■ **Instructions for the task**
Reply with one number: the count of lines in the data that hold the string "measures".
◆ ◆ ◆
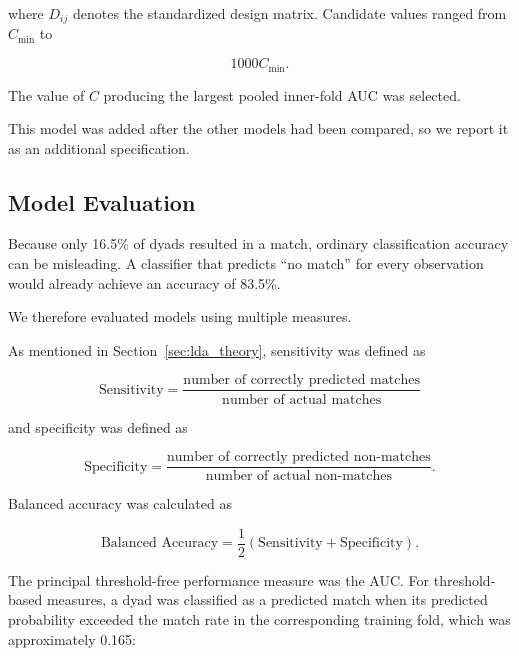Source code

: \documentclass[11pt,letterpaper,reqno]{amsart}
\numberwithin{equation}{subsection}
\theoremstyle{definition}
\numberwithin{thm}{subsection}
\begin{document}
where $D_{ij}$ denotes the standardized design matrix. Candidate values ranged from $C_{\min}$ to

\begin{equation}
1000C_{\min}.
\end{equation}

The value of $C$ producing the largest pooled inner-fold AUC was selected.

This model was added after the other models had been compared, so we report it as an additional specification.


\subsection{Model Evaluation}

Because only 16.5\% of dyads resulted in a match, ordinary classification accuracy can be misleading. A classifier that predicts ``no match'' for every observation would already achieve an accuracy of 83.5\%.

We therefore evaluated models using multiple measures.

As mentioned in Section~\ref{sec:lda_theory},
sensitivity was defined as

\begin{equation}
\text{Sensitivity}
=
\frac{
\text{number of correctly predicted matches}
}{
\text{number of actual matches}
}
\end{equation}

and specificity was defined as

\begin{equation}
\text{Specificity}
=
\frac{
\text{number of correctly predicted non-matches}
}{
\text{number of actual non-matches}
}.
\end{equation}

Balanced accuracy was calculated as

\begin{equation}
\text{Balanced Accuracy}
=
\frac{1}{2}
\left(
\text{Sensitivity}
+
\text{Specificity}
\right).
\end{equation}

The principal threshold-free performance measure was the AUC. For threshold-based measures, a dyad was classified as a predicted match when its predicted probability exceeded the match rate in the corresponding training fold, which was approximately 0.165:
\end{document}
◆ ◆ ◆
■ **Solved problem**
2